The Academy announced new television craft categories on 16 May 2013. However, a lack of funds and loss of a naming rights sponsor caused other categories to be either discontinued or merged with other awards. This included the merger of documentary craft categories into the new television craft prizes, which caused anger in the documentary making community. Due to the outcry, the Academy announced that it had received industry support and reinstated the documentary craft categories.

The nominees were announced during a press conference on 3 December 2013 in Sydney. The Great Gatsby (2013) received the most feature-film nominations with fourteen, earning a nomination in all categories, except for Best Original Screenplay. In television, Top of the Lake gained the most nominations with ten. Desert War and I Am A Girl earned four nominations each in the documentary field.

Background

Category restructuring
In December 2012, AACTA launched a campaign for additional awards. The aim was to include craft awards for television, which the Academy acknowledged was a big gap in the AACTA Awards categories. After consulting various industry guilds in the Australian screen industry, AACTA announced seven new craft categories in the television field for: Best Direction in a Light Entertainment or Reality Series, Best Editing, Best Cinematography, Best Sound, Best Original Music Score, Best Production Design and Best Costume Design. However, a lack of funds, due to the loss of Samsung as a naming rights sponsor in September 2012, lead to the restructuring of some accolades by the Academy for the 2014 awards. The Best Comedy Series and Best Light Entertainment Series were merged into a single Best Television Comedy or Light Entertainment Series. The award for Best Screenplay in a Short Film, Best Visual Effects and Best Young Actor was removed. Several of the documentary awards were also cancelled, including: Best Documentary Under One Hour, Best Documentary Series, Best Direction in a Documentary, Best Cinematography in a Documentary, Best Sound in a Documentary and Best Editing in a Documentary. The documentary craft awards would instead fall under the newly established television craft categories.

This caused anger in the Australian documentary making community, who found the changes to be "completely unacceptable". Representatives of Australian documentary group OzDox, condemned the process by which the category restructuring was made, saying that no one from the documentary sector was consulted during the industry guild consultation period. Australian actor Josh Lawson felt the merger of the Best Comedy Series and Light Entertainment Series categories is "insulting", and the general lack of comedy awards is a "slap in the face" for people working on comedic productions.
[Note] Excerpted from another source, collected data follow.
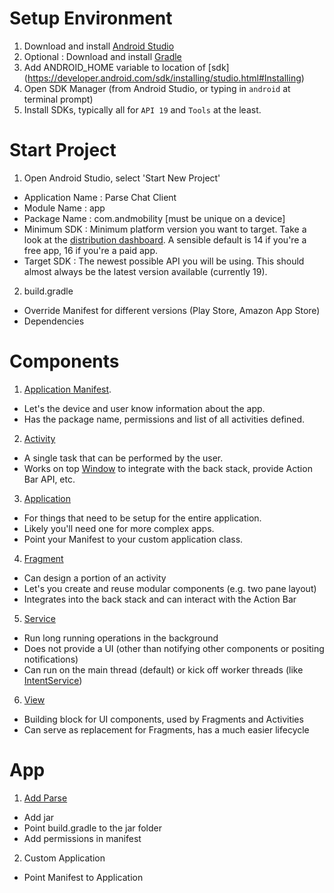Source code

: Setup Environment
==================
1. Download  and install [Android Studio](https://developer.android.com/sdk/installing/studio.html)
2. Optional : Download and install [Gradle](http://www.gradle.org/)
3. Add ANDROID_HOME variable to location of [sdk] (https://developer.android.com/sdk/installing/studio.html#Installing)
4. Open SDK Manager (from Android Studio, or typing in `android` at terminal prompt)
5. Install SDKs, typically all for `API 19` and `Tools` at the least.

Start Project
==============
1. Open Android Studio, select 'Start New Project'
 * Application Name : Parse Chat Client
 * Module Name : app
 * Package Name : com.andmobility [must be unique on a device]
 * Minimum SDK : Minimum platform version you want to target. Take a look at the [distribution dashboard](https://developer.android.com/about/dashboards/index.html). A sensible default is 14 if you're a free app, 16 if you're a paid app.
 * Target SDK : The newest possible API you will be using. This should almost always be the latest version available (currently 19).
2. build.gradle
 * Override Manifest for different versions (Play Store, Amazon App Store)
 * Dependencies

Components
==========
1. [Application Manifest](https://developer.android.com/guide/topics/manifest/manifest-intro.html).
 * Let's the device and user know information about the app.
 * Has the package name, permissions and list of all activities defined.
2. [Activity](https://developer.android.com/reference/android/app/Activity.html)
 * A single task that can be performed by the user.
 * Works on top [Window](https://developer.android.com/reference/android/view/Window.html) to integrate with the back stack, provide Action Bar API, etc.
3. [Application](https://developer.android.com/reference/android/app/Application.html)
 * For things that need to be setup for the entire application.
 * Likely you'll need one for more complex apps.
 * Point your Manifest to your custom application class.
4. [Fragment](https://developer.android.com/guide/components/fragments.html)
 * Can design a portion of an activity
 * Let's you create and reuse modular components (e.g. two pane layout)
 * Integrates into the back stack and can interact with the Action Bar
5. [Service](https://developer.android.com/guide/components/services.html)
 * Run long running operations in the background
 * Does not provide a UI (other than notifying other components or positing notifications)
 * Can run on the main thread (default) or kick off worker threads (like [IntentService](https://developer.android.com/reference/android/app/IntentService.html))
6. [View](https://developer.android.com/reference/android/view/package-summary.html)
 * Building block for UI components, used by Fragments and Activities
 * Can serve as replacement for Fragments, has a much easier lifecycle

App
===
1. [Add Parse](https://parse.com/docs/downloads)
 * Add jar
 * Point build.gradle to the jar folder
 * Add permissions in manifest
2. Custom Application
 * Point Manifest to Application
Following the outcry by OzDox, AACTA announced it had received industry support and reinstated the four documentary craft awards, and split the television directing categories into Best Direction in a Drama or Comedy and Best Direction in a Television Light Entertainment or Reality Series.

Winners and nominees
The nominees were announced during a press conference on 3 December 2013 in Sydney. The nominations event was hosted by Rob Carlton and read by Rodger Corser and Gracie Otto. Of the nominees, The Great Gatsby (2013) received the most feature-film nominations with fourteen, including Best Film, Best Direction for Baz Luhrmann, Best Adapted Screenplay for Baz Luhrmann and Craig Pearce, Best Cinematography for Simon Duggan, Best Lead Actor for Leonardo DiCaprio, Best Lead Actress for Rose Byrne, Best Supporting Actor for Joel Edgerton, Best Supporting Actress for Elizabeth Debicki and Isla Fisher, and Best Original Music Score for Craig Armstrong. In television, Top of the Lake received the most nominations with ten. These include Best Telefeature or Mini Series, Best Direction in a Television Drama or Comedy, Best Cinematography in Television, Best Guest or Supporting Actor – Drama for Peter Mullan, and Best Guest or Supporting Actress – Drama for Robyn Nevin, and Best Original Music Score in Television.

Feature film

Television

Documentary

Short film

Productions with multiple nominations

Feature film

The following feature films received multiple nominations.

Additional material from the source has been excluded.